# Mitgelieferte Abstandhalter des N400 passen nicht ins Gehäuse



## Uelie (7. September 2014)

*Mitgelieferte Abstandhalter des N400 passen nicht ins Gehäuse*

Hallo zusammen 

Habe habe ein kleines Problem und zwar habe mit einem Kollegen einen Rechner zusammen gebaut, wir verwendeten als Gehäuse das Cooler Master N400 sowie als Mainboard das Asus H97M Plus.
Beim Einbau verlief eigentlich alles Problemlos, bis darauf dass man die 2 obersten Abstandhalter beim Gehäuse nicht einschrauben konnte. Man konnte sie zwar ein-zwei Mal drehen, weiter ging es aber nicht. 

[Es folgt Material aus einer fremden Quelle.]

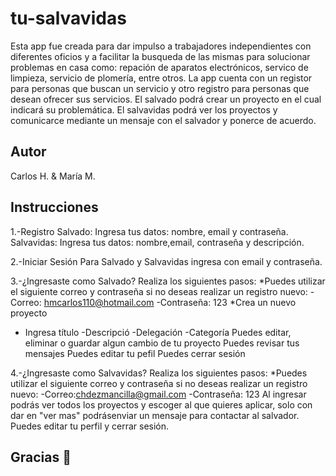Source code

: # tu-salvavidas

Esta app fue creada para dar impulso a trabajadores independientes con diferentes oficios y a facilitar la busqueda de las mismas para solucionar problemas
en casa como: repación de aparatos electrónicos, servico de limpieza, servicio de plomería, entre otros.
La app cuenta con un registor para personas que buscan un servicio y otro registro para personas que desean ofrecer sus servicios.
El salvado podrá crear un proyecto en el cual indicará su problemática.
El salvavidas podrá ver los proyectos y comunicarce mediante un mensaje con el salvador y ponerce de acuerdo. 

## Autor 

Carlos H. & María M.

## Instrucciones
1.-Registro 
Salvado:
Ingresa tus datos: nombre, email y contraseña. 
Salvavidas:
Ingresa tus datos: nombre,email, contraseña y descripción.

2.-Iniciar Sesión
Para Salvado y Salvavidas ingresa con email y contraseña.

3.-¿Ingresaste como Salvado? 
Realiza los siguientes pasos:
*Puedes utilizar el siguiente correo y contraseña si no deseas realizar un registro nuevo: 
-Correo: hmcarlos110@hotmail.com
-Contraseña: 123
*Crea un nuevo proyecto
- Ingresa título 
-Descripció
-Delegación 
-Categoría
Puedes editar, eliminar o guardar algun cambio de tu proyecto
Puedes revisar tus mensajes
Puedes editar tu pefil 
Puedes cerrar sesión

4.-¿Ingresaste como Salvavidas?
Realiza los siguientes pasos:
*Puedes utilizar el siguiente correo y contraseña si no deseas realizar un registro nuevo: 
-Correo:chdezmancilla@gmail.com
-Contraseña: 123
Al ingresar podrás ver todos los proyectos y escoger al que quieres aplicar, solo con dar en "ver mas" podrásenviar un mensaje
para contactar al salvador.
Puedes editar tu perfil y cerrar sesión.

## Gracias 🎁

Was haben wir falsch gemacht?


----------



## Cooler Master (8. September 2014)

*AW: Mitgelieferte Abstandhalter des N400 passen nicht ins Gehäuse*

Vielleicht ist die Bohrung nicht 100% wie sie sein sollte. Könntest du Fotos mit und ohne Abstandhalter an dieser Stelle hier posten ? Danke!
MfG,
Sylvain


----------



## Buxxdehude (8. September 2014)

*AW: Mitgelieferte Abstandhalter des N400 passen nicht ins Gehäuse*

Vielleicht ne Zange benutzen oder nen kleinen 8-Kant?

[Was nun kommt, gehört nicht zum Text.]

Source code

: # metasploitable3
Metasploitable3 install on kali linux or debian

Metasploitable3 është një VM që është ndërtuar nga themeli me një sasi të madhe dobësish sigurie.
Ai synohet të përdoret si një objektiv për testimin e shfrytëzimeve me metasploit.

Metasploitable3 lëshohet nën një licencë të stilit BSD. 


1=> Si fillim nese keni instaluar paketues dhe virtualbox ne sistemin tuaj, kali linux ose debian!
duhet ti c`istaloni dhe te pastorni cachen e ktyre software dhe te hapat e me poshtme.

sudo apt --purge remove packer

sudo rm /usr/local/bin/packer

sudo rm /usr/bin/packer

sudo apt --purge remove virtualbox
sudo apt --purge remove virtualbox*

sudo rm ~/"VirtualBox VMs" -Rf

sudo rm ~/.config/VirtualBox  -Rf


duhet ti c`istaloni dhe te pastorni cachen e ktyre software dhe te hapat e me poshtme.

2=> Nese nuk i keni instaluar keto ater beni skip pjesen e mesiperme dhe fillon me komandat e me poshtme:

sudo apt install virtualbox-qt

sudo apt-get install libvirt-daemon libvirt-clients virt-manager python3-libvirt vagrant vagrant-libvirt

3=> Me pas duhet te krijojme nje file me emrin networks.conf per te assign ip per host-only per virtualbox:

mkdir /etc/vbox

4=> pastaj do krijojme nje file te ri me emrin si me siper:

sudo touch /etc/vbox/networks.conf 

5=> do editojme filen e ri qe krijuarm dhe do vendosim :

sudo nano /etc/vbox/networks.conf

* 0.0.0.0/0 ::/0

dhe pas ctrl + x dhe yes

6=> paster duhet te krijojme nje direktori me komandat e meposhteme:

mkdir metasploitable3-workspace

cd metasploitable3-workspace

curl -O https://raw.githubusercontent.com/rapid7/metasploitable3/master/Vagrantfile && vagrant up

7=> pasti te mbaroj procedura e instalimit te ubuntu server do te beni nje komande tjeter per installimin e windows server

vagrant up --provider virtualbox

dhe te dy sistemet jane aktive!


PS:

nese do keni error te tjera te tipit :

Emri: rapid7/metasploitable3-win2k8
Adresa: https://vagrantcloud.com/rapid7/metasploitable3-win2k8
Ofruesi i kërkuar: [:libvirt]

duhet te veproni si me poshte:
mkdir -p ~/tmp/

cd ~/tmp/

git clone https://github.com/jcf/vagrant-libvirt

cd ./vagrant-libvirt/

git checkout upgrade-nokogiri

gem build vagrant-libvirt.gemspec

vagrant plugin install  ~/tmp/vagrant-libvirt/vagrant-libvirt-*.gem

Selbstständigkeit IST die Frucht des Erfolgs.


----------



## Knogle (11. September 2014)

*AW: Mitgelieferte Abstandhalter des N400 passen nicht ins Gehäuse*

Ich hatte auch mal dad Problem aber dank rohrzange ging es wieder


----------



## SpotlightXFX (11. September 2014)

*AW: Mitgelieferte Abstandhalter des N400 passen nicht ins Gehäuse*

Ja , richtig reindrehen mit ner Nuss oder Minischlüssel.
Vlt. wurde das Gewinde da nicht richtig gebohrt. Einfach "nachdrehen" mit der Schraube


----------



## Cooler Master (15. September 2014)

*AW: Mitgelieferte Abstandhalter des N400 passen nicht ins Gehäuse*

Hallo, 

wie sieht es aus, hat alles funktioniert ? 

Gruß Justin


----------



## Uelie (16. September 2014)

*AW: Mitgelieferte Abstandhalter des N400 passen nicht ins Gehäuse*

Jop mit ein bisschen mehr "Gewalt" hat es geklappt. Danke für die Tipps


----------



## Chinaquads (2. Mai 2015)

*AW: Mitgelieferte Abstandhalter des N400 passen nicht ins Gehäuse*

ich grabe den Thread mal aus... bei meinem passt leider garnichts, Die Graka passt nicht ins Gehäuse, ist total verzogen alles, Bitte um Rückmeldung.
MfG


----------



## Dr Bakterius (2. Mai 2015)

*AW: Mitgelieferte Abstandhalter des N400 passen nicht ins Gehäuse*

Hast du mal ein paar Bilder wo man was sehen kann?


----------



## Chinaquads (2. Mai 2015)

*AW: Mitgelieferte Abstandhalter des N400 passen nicht ins Gehäuse*

eher schlecht. Board ist ca. 1mm zu nah am Rand ( links gesehen ), dort wo man den Slot der Graka festschraubt... Bilder muss ich mal schauen, die zu verbauende GPU hat leider den Geist aufgegeben.


----------



## Cooler Master (18. Mai 2015)

*AW: Mitgelieferte Abstandhalter des N400 passen nicht ins Gehäuse*

Entschuldige die späte Rückmeldung, ich war im Urlaub.
Das MB ist das Asrock Z77-M ? Und es ist so nah an der Rückwand vom Gehäuse dran, dass die GPU dort nicht reinpasst ?
--
Sylvain


----------